INDIANAPOLIS — An Indianapolis high school student is helping those who stutter speak up and advising others on how to listen.
Akaiya Bryant is studying for finals and will soon graduate from Pike High School.
She stutters and it is isolating.
"I have had people, like, walk away from me," Bryant said. "For a while, I have felt ashamed and, you know, throughout middle school and elementary school... I would just have this wall up I would be where myself, I will be in this big ol' bubble."
But after a series of speech therapists, she finally connected with Dana Stewart.
"She was the first person that kind of just let me know that I was not alone," Bryant said.
While other therapists encouraged Bryant to stay silent or learn sign language, Stewart encouraged her to speak out and address the stutter.
"It's just like a big elephant in the room," Bryant said.
And even prepare for a class presentation.
"I've had, you know, a good group of boys recorded me where I was presenting and then posted up all over social media," she said. "That was probably the most hardest things I had to go through."
Again, Stewart was there to talk it through and nudged Bryant to get involved and do more.
She started a vlog called "My Stutter Journey," wrote articles in the school newspaper, advocated at the Friends national convention on stuttering and joined the "Teens Who Stutter" Facebook group.
"They're the only person that I knew that talked like me," Bryant said.
Through Zoom meetings, peers across the nation speak openly.
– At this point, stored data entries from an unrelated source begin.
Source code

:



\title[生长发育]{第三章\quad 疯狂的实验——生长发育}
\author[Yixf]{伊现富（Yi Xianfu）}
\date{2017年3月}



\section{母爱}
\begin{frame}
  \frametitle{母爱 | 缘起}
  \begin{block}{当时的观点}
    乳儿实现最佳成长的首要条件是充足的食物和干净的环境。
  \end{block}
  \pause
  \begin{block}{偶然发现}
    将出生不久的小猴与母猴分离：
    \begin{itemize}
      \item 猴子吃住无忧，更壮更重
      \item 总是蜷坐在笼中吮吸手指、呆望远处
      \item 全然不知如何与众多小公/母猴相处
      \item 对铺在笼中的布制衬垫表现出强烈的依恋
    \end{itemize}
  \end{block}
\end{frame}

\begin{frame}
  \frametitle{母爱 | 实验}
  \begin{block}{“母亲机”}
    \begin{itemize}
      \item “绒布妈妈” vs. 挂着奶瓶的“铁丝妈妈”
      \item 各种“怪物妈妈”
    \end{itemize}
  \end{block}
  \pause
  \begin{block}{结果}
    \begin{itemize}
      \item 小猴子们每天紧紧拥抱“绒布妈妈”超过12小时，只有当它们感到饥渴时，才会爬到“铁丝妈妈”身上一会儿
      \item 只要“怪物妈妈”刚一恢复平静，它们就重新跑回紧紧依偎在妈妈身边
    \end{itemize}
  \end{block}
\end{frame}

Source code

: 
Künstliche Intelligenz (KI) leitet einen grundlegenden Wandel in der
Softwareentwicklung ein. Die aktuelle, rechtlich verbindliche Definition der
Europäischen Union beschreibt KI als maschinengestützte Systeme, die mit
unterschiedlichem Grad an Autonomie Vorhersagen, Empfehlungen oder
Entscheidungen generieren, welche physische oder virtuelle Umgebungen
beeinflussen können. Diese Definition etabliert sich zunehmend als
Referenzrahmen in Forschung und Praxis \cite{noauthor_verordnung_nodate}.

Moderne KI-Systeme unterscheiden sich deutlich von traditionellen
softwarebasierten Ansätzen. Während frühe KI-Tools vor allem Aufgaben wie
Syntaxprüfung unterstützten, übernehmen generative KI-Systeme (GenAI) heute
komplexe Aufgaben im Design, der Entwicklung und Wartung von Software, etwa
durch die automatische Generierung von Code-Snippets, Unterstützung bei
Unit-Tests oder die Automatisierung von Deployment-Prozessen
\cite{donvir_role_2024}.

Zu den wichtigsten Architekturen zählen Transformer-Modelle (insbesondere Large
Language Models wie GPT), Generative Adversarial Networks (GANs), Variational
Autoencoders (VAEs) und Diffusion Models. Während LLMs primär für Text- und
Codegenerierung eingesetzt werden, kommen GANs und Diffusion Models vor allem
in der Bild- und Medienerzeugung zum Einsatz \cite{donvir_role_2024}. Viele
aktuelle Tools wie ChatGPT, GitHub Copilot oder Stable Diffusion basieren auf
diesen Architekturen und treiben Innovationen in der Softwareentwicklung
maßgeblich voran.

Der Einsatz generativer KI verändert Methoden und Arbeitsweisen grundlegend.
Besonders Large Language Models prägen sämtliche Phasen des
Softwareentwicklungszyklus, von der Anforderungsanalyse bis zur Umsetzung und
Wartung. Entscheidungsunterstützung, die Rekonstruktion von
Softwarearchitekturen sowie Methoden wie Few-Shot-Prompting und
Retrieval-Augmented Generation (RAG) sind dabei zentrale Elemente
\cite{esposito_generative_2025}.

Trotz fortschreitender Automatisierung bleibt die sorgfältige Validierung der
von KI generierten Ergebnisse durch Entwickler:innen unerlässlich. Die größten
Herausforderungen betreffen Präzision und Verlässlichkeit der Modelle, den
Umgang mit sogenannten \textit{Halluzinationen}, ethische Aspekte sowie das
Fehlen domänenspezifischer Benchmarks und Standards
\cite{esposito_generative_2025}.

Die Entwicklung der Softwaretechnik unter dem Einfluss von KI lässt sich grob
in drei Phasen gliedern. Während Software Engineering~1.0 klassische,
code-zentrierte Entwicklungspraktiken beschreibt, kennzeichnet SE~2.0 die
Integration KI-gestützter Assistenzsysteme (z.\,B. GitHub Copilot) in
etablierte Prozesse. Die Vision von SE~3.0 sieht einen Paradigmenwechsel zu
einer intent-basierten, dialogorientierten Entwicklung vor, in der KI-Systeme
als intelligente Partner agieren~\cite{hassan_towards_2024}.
They want you to know stuttering is not connected to intelligence. It's rare, affecting just one percent of the population and more men than women by a 4-to-1 ratio.
"It's a combination of neurological, genetic, environmental and so there's no specific pinpoint, 'this is why you stutter,'" Stewart said.
While stuttering is involuntary, listeners can be intentional.
"You don't interrupt, give them eye contact, listen and respond... just like you would with anybody else," Stewart said.
"It's really out of my control," said Bryant. "I feel like other people realize, or people don't realize, that we're totally capable of speaking, we just need time."
Bryant will start college in the fall, studying education, and said she's grateful for the encouragement to break out and be her best.
"I think that without Dana, I would not be where I am today," she said. "I feel like a 'best me' and, you know, me being involved... so I really think just me putting myself more out there, I mean, I've came a long way with my confidence.
"I do think my best me would have to be like a journey with stuttering. It's been a really long one, for sure," Bryant said.